I have the same issue with forward stroking,  I feel less secure on my left leg.  As others have said though,  it is all strength, and most everyone has a weak side.  In particular, doing back crossovers, ccw is my stronger direction because I can pull and push under strongly with my right foot.  Up until very recently, my cw back crossovers felt so wrong,  I felt like rather than doing a strong pull and underpush with my left leg,  all my weight,  momentum etc.came from my right foot cutting out and drawing behind my left foot. Very frustrating. However, I have been making myself do a certian number of them every practice with a focus on my left leg, and lo and behold,  today I finally started to coordinate my left leg with my right, it feels stronger, and I have a decent left underpush.  Thank goodness.  Anyway,  my point is,  I know that it is hard to be patient,  but if you make yourself work on that non dominate side,  you will start to have breakthroughs and they will feel really good.

Offline tstop4me

  • Ice is the Vice
  • ***
  • Joined: Oct 2015
  • Location: USA
  • Posts: 487
  • Total GOE: 136
  • Conserve Angular Momentum
Re: Legs refusing to listen?!
« Reply #6 on: April 05, 2017, 01:34:23 PM »
I agree that most skaters have a dominant side for most maneuvers, and that the dominant side can depend on the particular maneuver.  I also agree that you want to practice more on the weaker side to get it up to snuff.  That said though, be aware that often there are physical asymmetries between your left and right foot (or left and right sides in general) that may require different insoles and different blade mounts in your left and right boots.  This won't be apparent to you when you're a newbie, so at some point try to get critique from an experienced coach or skate tech.  You don't want to spend endless fruitless hours, for example, practicing to build up strength on your left side, when the root cause of your problem is that the blade on the left boot needs to be moved over an 1/8".

Offline sampaguita

  • Doing Slidy Back Crossovers
  • *****
  • Joined: Feb 2011
  • Posts: 1,480
  • Total GOE: 40
Re: Legs refusing to listen?!
« Reply #7 on: May 07, 2017, 08:03:31 AM »
If you're talking about edges and having a free leg that "drags" along, I think it's the free hip height and free foot position you have to work on, just as riley876 has said. You do need some strength to do it right, but for the most part, it's being aware of your hip position.

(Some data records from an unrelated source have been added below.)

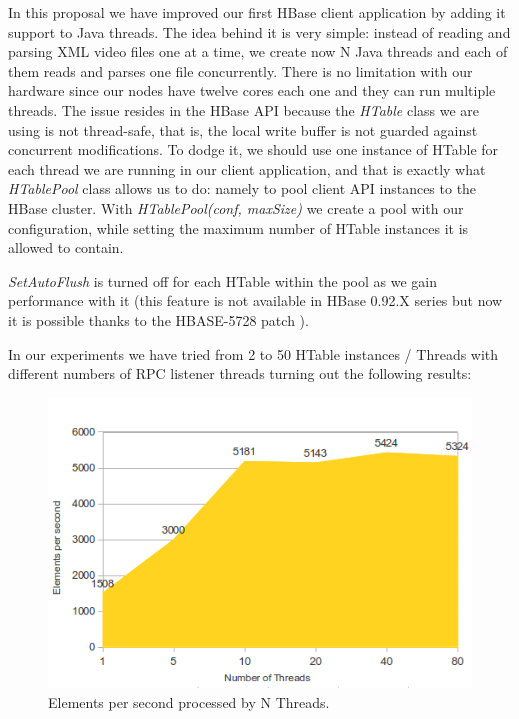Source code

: In this proposal we have improved our first HBase client application by adding it support to Java threads. The idea behind it is very simple: instead of reading and parsing XML video files one at a time, we create now N Java threads and each of them reads and parses one file concurrently. There is no limitation with our hardware since our nodes have twelve cores each one and they can run multiple threads. The issue resides in the HBase API because the \textit{HTable} class we are using is not thread-safe, that is, the local write buffer is not guarded against concurrent modifications. To dodge it, we should use one instance of HTable for each thread we are running in our client application, and that is exactly what \textit{HTablePool} class allows us to do: namely to pool client API instances to the HBase cluster. With \textit{HTablePool(conf, maxSize)} we create a pool with our configuration, while setting the maximum number of HTable instances it is allowed to contain. 
\par
\textit{SetAutoFlush} is turned off for each HTable within the pool as we gain performance with it (this feature is not available in HBase 0.92.X series but now it is possible thanks to the HBASE-5728 patch \cite{HBase5728}). 
\par
 In our experiments we have tried from 2 to 50 HTable instances / Threads with different numbers of RPC listener threads turning out the following results:


\bigskip

\centerline{}


\bigskip
\begin{figure}[htb]
\centering
\includegraphics[width=1\textwidth]{./images/threadsworking.png}
\caption{Elements per second processed by N Threads.} \label{fig:threadsworking}
\end{figure}




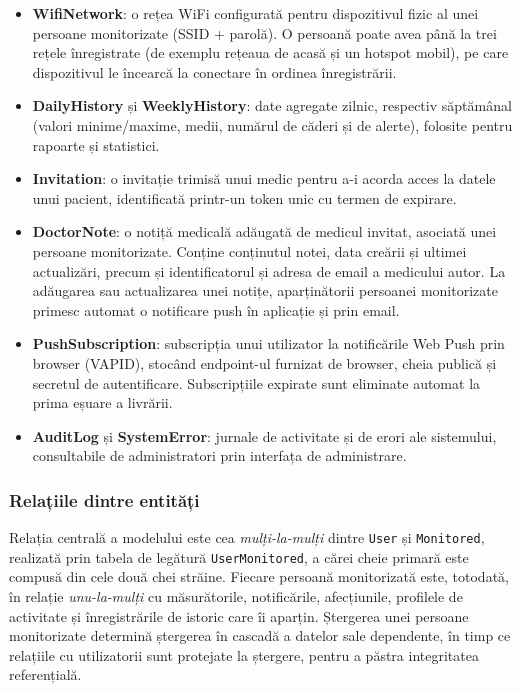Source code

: \documentclass[12pt,a4paper,twoside]{article}
\begin{document}
\begin{itemize}[leftmargin=1.5em]
\item \textbf{WifiNetwork}: o rețea WiFi configurată pentru dispozitivul fizic al unei persoane monitorizate (SSID + parolă). O persoană poate avea până la trei rețele înregistrate (de exemplu rețeaua de acasă și un hotspot mobil), pe care dispozitivul le încearcă la conectare în ordinea înregistrării.
\item \textbf{DailyHistory} și \textbf{WeeklyHistory}: date agregate zilnic, respectiv săptămânal (valori minime/maxime, medii, numărul de căderi și de alerte), folosite pentru rapoarte și statistici.
\item \textbf{Invitation}: o invitație trimisă unui medic pentru a-i acorda acces la datele unui pacient, identificată printr-un token unic cu termen de expirare.
\item \textbf{DoctorNote}: o notiță medicală adăugată de medicul invitat, asociată unei persoane monitorizate. Conține conținutul notei, data creării și ultimei actualizări, precum și identificatorul și adresa de email a medicului autor. La adăugarea sau actualizarea unei notițe, aparținătorii persoanei monitorizate primesc automat o notificare push în aplicație și prin email.
\item \textbf{PushSubscription}: subscripția unui utilizator la notificările Web Push prin browser (VAPID), stocând endpoint-ul furnizat de browser, cheia publică și secretul de autentificare. Subscripțiile expirate sunt eliminate automat la prima eșuare a livrării.
\item \textbf{AuditLog} și \textbf{SystemError}: jurnale de activitate și de erori ale sistemului, consultabile de administratori prin interfața de administrare.
\end{itemize}

\subsubsection{Relațiile dintre entități}

Relația centrală a modelului este cea \textit{mulți-la-mulți} dintre \texttt{User} și \texttt{Monitored}, realizată prin tabela de legătură \texttt{UserMonitored}, a cărei cheie primară este compusă din cele două chei străine. Fiecare persoană monitorizată este, totodată, în relație \textit{unu-la-mulți} cu măsurătorile, notificările, afecțiunile, profilele de activitate și înregistrările de istoric care îi aparțin. Ștergerea unei persoane monitorizate determină ștergerea în cascadă a datelor sale dependente, în timp ce relațiile cu utilizatorii sunt protejate la ștergere, pentru a păstra integritatea referențială.
\end{document}
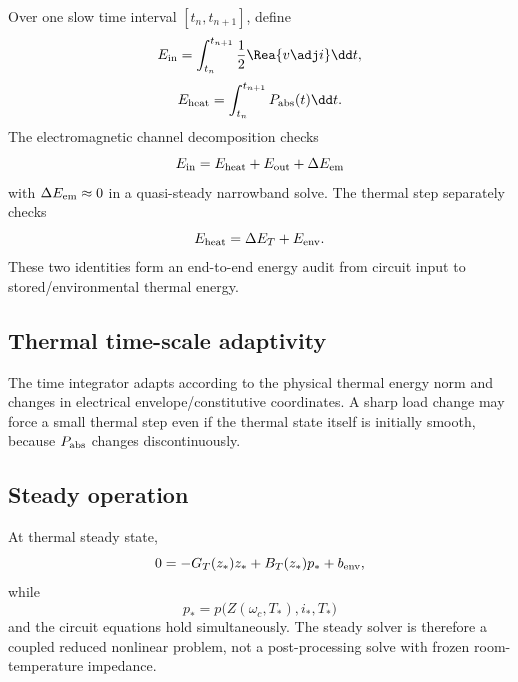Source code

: Over one slow time interval $[t_n,t_{n+1}]$, define
\[
 E_{\rm in}
 =
 \int_{t_n}^{t_{n+1}}
 \frac12\Rea\{v\adj i\}\dd t,
\]
\[
 E_{\rm heat}
 =
 \int_{t_n}^{t_{n+1}}
 P_{\rm abs}(t)\dd t.
\]
The electromagnetic channel decomposition checks
\[
 E_{\rm in}
 =
 E_{\rm heat}
 +E_{\rm out}
 +\Delta E_{\rm em}
\]
with $\Delta E_{\rm em}\approx0$ in a quasi-steady narrowband solve.
The thermal step separately checks
\[
 E_{\rm heat}
 =
 \Delta E_T+E_{\rm env}.
\]
These two identities form an end-to-end energy audit from circuit input to
stored/environmental thermal energy.

\subsection{Thermal time-scale adaptivity}

The time integrator adapts according to the physical thermal energy norm and
changes in electrical envelope/constitutive coordinates. A sharp load change
may force a small thermal step even if the thermal state itself is initially
smooth, because $P_{\rm abs}$ changes discontinuously.

\subsection{Steady operation}

At thermal steady state,
\[
  0=-G_T(z_\ast)z_\ast+B_T(z_\ast)p_\ast+b_{\rm env},
\]
while
\[
  p_\ast
  =
  p\big(
    Z(\omega_c,T_\ast),
    i_\ast,
    T_\ast
  \big)
\]
and the circuit equations hold simultaneously. The steady solver is therefore
a coupled reduced nonlinear problem, not a post-processing solve with frozen
room-temperature impedance.
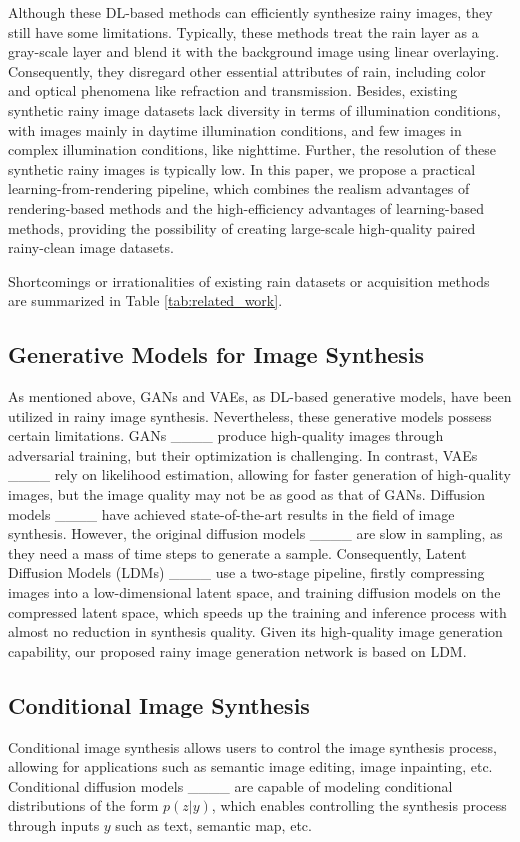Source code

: Although these DL-based methods can efficiently synthesize rainy images, they still have some limitations. Typically, these methods treat the rain layer as a gray-scale layer and blend it with the background image using linear overlaying. Consequently, they disregard other essential attributes of rain, including color and optical phenomena like refraction and transmission. Besides, existing synthetic rainy image datasets lack diversity in terms of illumination conditions, with images mainly in daytime illumination conditions, and few images in complex illumination conditions, like nighttime. Further, the resolution of these synthetic rainy images is typically low. In this paper, we propose a practical learning-from-rendering pipeline, which combines the realism advantages of rendering-based methods and the high-efficiency advantages of learning-based methods, providing the possibility of creating large-scale high-quality paired rainy-clean image datasets.

Shortcomings or irrationalities of existing rain datasets or acquisition methods are summarized in Table \ref{tab:related_work}.

\subsection{Generative Models for Image Synthesis}

As mentioned above, GANs and VAEs, as DL-based generative models, have been utilized in rainy image synthesis. Nevertheless, these generative models possess certain limitations. GANs ____ produce high-quality images through adversarial training, but their optimization is challenging. In contrast, VAEs ____ rely on likelihood estimation, allowing for faster generation of high-quality images, but the image quality may not be as good as that of GANs. Diffusion models ____ have achieved state-of-the-art results in the field of image synthesis. However, the original diffusion models ____ are slow in sampling, as they need a mass of time steps to generate a sample. Consequently, Latent Diffusion Models (LDMs) ____ use a two-stage pipeline, firstly compressing images into a low-dimensional latent space, and  training diffusion models on the compressed latent space, which speeds up the training and inference process with almost no reduction in synthesis quality. Given its high-quality image generation capability, our proposed rainy image generation network is based on LDM.

\subsection{Conditional Image Synthesis}
Conditional image synthesis allows users to control the image synthesis process, allowing for applications such as semantic image editing, image inpainting, etc. Conditional diffusion models ____ are capable of modeling conditional distributions of the form $p(z|y)$, which enables controlling the synthesis process through inputs $y$ such as text, semantic map, etc. 

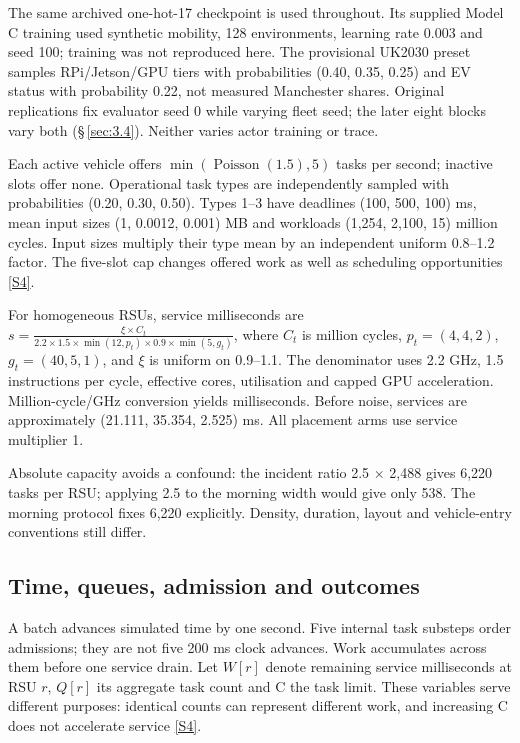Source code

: \documentclass[11pt,a4paper]{article}
\begin{document}
The same archived one-hot-17 checkpoint is used throughout. Its supplied Model C training used synthetic mobility, 128 environments, learning rate 0.003 and seed 100; training was not reproduced here. The provisional UK2030 preset samples RPi/Jetson/GPU tiers with probabilities (0.40, 0.35, 0.25) and EV status with probability 0.22, not measured Manchester shares. Original replications fix evaluator seed 0 while varying fleet seed; the later eight blocks vary both (\S\,\ref{sec:3.4}). Neither varies actor training or trace.

Each active vehicle offers $\min(\operatorname{Poisson}(1.5),5)$ tasks per second; inactive slots offer none. Operational task types are independently sampled with probabilities (0.20, 0.30, 0.50). Types 1--3 have deadlines (100, 500, 100) ms, mean input sizes (1, 0.0012, 0.001) MB and workloads (1,254, 2,100, 15) million cycles. Input sizes multiply their type mean by an independent uniform 0.8--1.2 factor. The five-slot cap changes offered work as well as scheduling opportunities \hyperref[source-s4]{[S4]}.

For homogeneous RSUs, service milliseconds are $s = \frac{\xi \times C_t}{2.2 \times 1.5 \times \min(12,p_t) \times 0.9 \times \min(5,g_t)}$, where $C_t$ is million cycles, $p_t=(4,4,2)$, $g_t=(40,5,1)$, and \ensuremath{\xi} is uniform on 0.9--1.1. The denominator uses 2.2 GHz, 1.5 instructions per cycle, effective cores, utilisation and capped GPU acceleration. Million-cycle/GHz conversion yields milliseconds. Before noise, services are approximately (21.111, 35.354, 2.525) ms. All placement arms use service multiplier 1.

Absolute capacity avoids a confound: the incident ratio 2.5 \ensuremath{\times} 2,488 gives 6,220 tasks per RSU; applying 2.5 to the morning width would give only 538. The morning protocol fixes 6,220 explicitly. Density, duration, layout and vehicle-entry conventions still differ.

\subsection{Time, queues, admission and outcomes}\label{sec:2.4}

A batch advances simulated time by one second. Five internal task substeps order admissions; they are not five 200 ms clock advances. Work accumulates across them before one service drain. Let $W[r]$ denote remaining service milliseconds at RSU $r$, $Q[r]$ its aggregate task count and C the task limit. These variables serve different purposes: identical counts can represent different work, and increasing C does not accelerate service \hyperref[source-s4]{[S4]}.
\end{document}
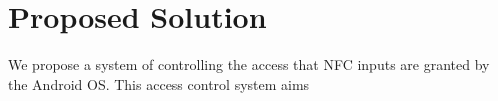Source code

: \documentclass[12pt]{article}
\newcommand\TODO[1]{\textcolor{red}{#1}}
\begin{document}
%
%
%

\section{Proposed Solution}
We propose a system of controlling the access that NFC inputs are granted by the Android OS.
This access control system aims 
\end{document}
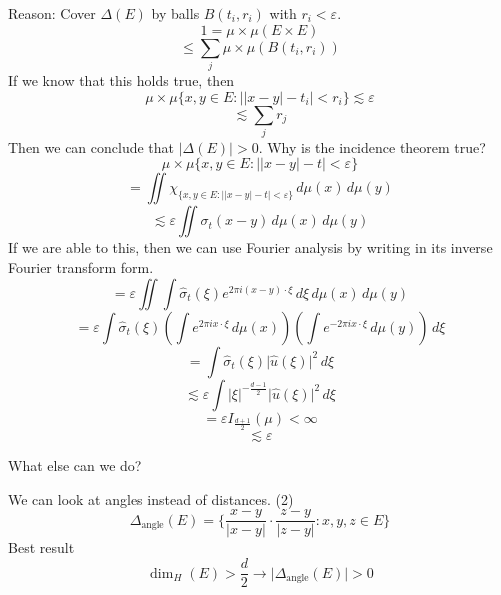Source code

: \documentclass[12pt]{article}
\begin{document}
Reason: Cover $\Delta(E)$ by balls $B(t_i, r_i)$ with $r_i < \varepsilon$. 
$$1 = \mu \times \mu(E\times E)$$
$$ \leq \sum_j \mu\times\mu(B(t_i,r_i))$$
If we know that this holds true, then 
$$\mu \times \mu \{x,y \in E : \vert\vert x-y \vert -t_i \vert < r_i \} \lesssim \varepsilon$$
$$\lesssim \sum_j r_j$$
Then we can conclude that $\vert \Delta(E) \vert > 0$. Why is the incidence theorem true? 
$$\mu \times \mu\{ x,y \in E : \vert \vert x-y\vert - t \vert < \varepsilon \}$$
$$=\iint \chi_{\{x,y \in E : \vert \vert x-y \vert - t\vert < \varepsilon\}} \,d\mu(x) \,d\mu(y)$$
$$\lesssim \varepsilon \iint \sigma_t(x-y)\,d\mu(x)\,d\mu(y)$$
If we are able to this, then we can use Fourier analysis by writing in its inverse Fourier transform form. 
$$= \varepsilon \iint \int \hat{\sigma}_t (\xi) e^{2\pi i (x-y) \cdot\xi} \, d\xi \,d\mu(x) \, d\mu(y)$$
$$ = \varepsilon \int \hat{\sigma}_t(\xi) (\int e^{2\pi i x \cdot \xi}\, d\mu(x))(\int e^{-2\pi i x \cdot \xi}\, d\mu(y))\, d\xi$$
$$= \int \hat{\sigma}_t(\xi) \vert \hat{u}(\xi)\vert^2 \, d\xi$$
$$\lesssim \varepsilon \int \vert \xi \vert^{-\frac{d-1}{2}} \vert \hat{u} (\xi) \vert^2 \, d\xi$$
$$= \varepsilon I_{\frac{d+1}{2}}(\mu) <\infty$$
$$\lesssim \varepsilon$$

What else can we do? 

\noindent We can look at angles instead of distances. (2)
$$\Delta_{\text{angle}}(E) = \{ \frac{x-y}{\vert x-y\vert} \cdot \frac{z-y}{\vert z-y \vert}: x,y,z \in E\}$$
Best result
$$\dim_H(E)> \frac{d}{2} \rightarrow \vert \Delta_{\text{angle}}(E)\vert >0$$
\end{document}
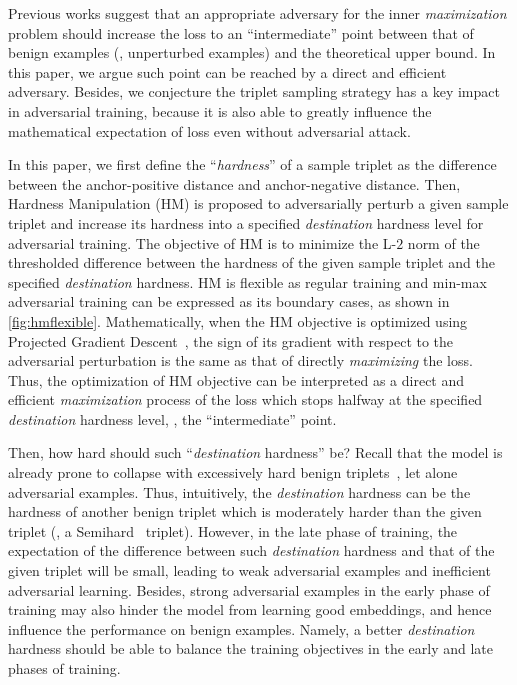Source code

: \documentclass[10pt,twocolumn,letterpaper]{article}
\begin{document}

Previous works suggest that an appropriate adversary for the inner
\emph{maximization} problem should increase the loss to an ``intermediate''
point between that of benign examples (\ie, unperturbed examples) and the
theoretical upper bound.
%
In this paper, we argue such point can be reached by a direct and efficient
adversary.
%
Besides, we conjecture the triplet sampling strategy has a key impact in
adversarial training, because it is also able to greatly influence the
mathematical expectation of loss even without adversarial attack.


In this paper, we first define the ``\emph{hardness}'' of a sample triplet as
the difference between the anchor-positive distance and anchor-negative
distance.
%
Then, Hardness Manipulation (HM) is proposed to adversarially perturb a given
sample triplet and increase its hardness into a specified \emph{destination}
hardness level for adversarial training.
%
The objective of HM is to minimize the L-$2$ norm of the thresholded difference
between the hardness of the given sample triplet and the specified
\emph{destination} hardness.
%
HM is flexible as regular training and min-max adversarial training
can be expressed as its boundary cases, as shown in \cref{fig:hmflexible}.
%
Mathematically, when the HM objective is optimized using Projected Gradient
Descent~\cite{madry}, the sign of its gradient with respect to the adversarial
perturbation is the same as that of directly \emph{maximizing} the loss.
%
Thus, the optimization of HM objective can be interpreted as a direct and
efficient \emph{maximization} process of the loss which stops halfway at the
specified \emph{destination} hardness level, \ie, the ``intermediate'' point.


Then, how hard should such ``\emph{destination} hardness'' be?
%
Recall that the model is already prone to collapse with excessively hard benign
triplets~\cite{facenet}, let alone adversarial examples.
%
Thus, intuitively, the \emph{destination} hardness can be the hardness of
another benign triplet which is moderately harder than the given triplet (\eg,
a Semihard~\cite{facenet} triplet).
%
However, in the late phase of training, the expectation of the difference
between such \emph{destination} hardness and that of the given triplet will be
small, leading to weak adversarial examples and inefficient adversarial
learning.
%
Besides, strong adversarial examples in the early phase of training may also
hinder the model from learning good embeddings, and hence influence the
performance on benign examples.
%
Namely, a better \emph{destination} hardness should be able to balance the
training objectives in the early and late phases of training.
\end{document}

And yes, one side is usually dominant. However, I'm going to go against the general consensus here -- I advocate practicing on your strong side until you get reasonably good in it. Once you know how it feels on your strong side, you'll know what's wrong with your weak side, and this makes it easier (at least for me) to improve it.

Offline Doubletoe

  • Quintuple Salflutzchow
  • ****
  • Joined: Aug 2010
  • Posts: 1,219
  • Total GOE: 135
Re: Legs refusing to listen?!
« Reply #8 on: May 09, 2017, 12:55:07 PM »
If you're talking about edges and having a free leg that "drags" along, I think it's the free hip height and free foot position you have to work on, just as riley876 has said. You do need some strength to do it right, but for the most part, it's being aware of your hip position.

And yes, one side is usually dominant. However, I'm going to go against the general consensus here -- I advocate practicing on your strong side until you get reasonably good in it. Once you know how it feels on your strong side, you'll know what's wrong with your weak side, and this makes it easier (at least for me) to improve it.

^ Agreed.  Take a video of what you're dong on your stronger side and also make note of the position of every part of your body when you're on your stronger side (including your free hip, for sure!).  Then do the mirror image of that position on your weaker side, consciously replicating the body positions and sensations you had while doing it on your stronger side.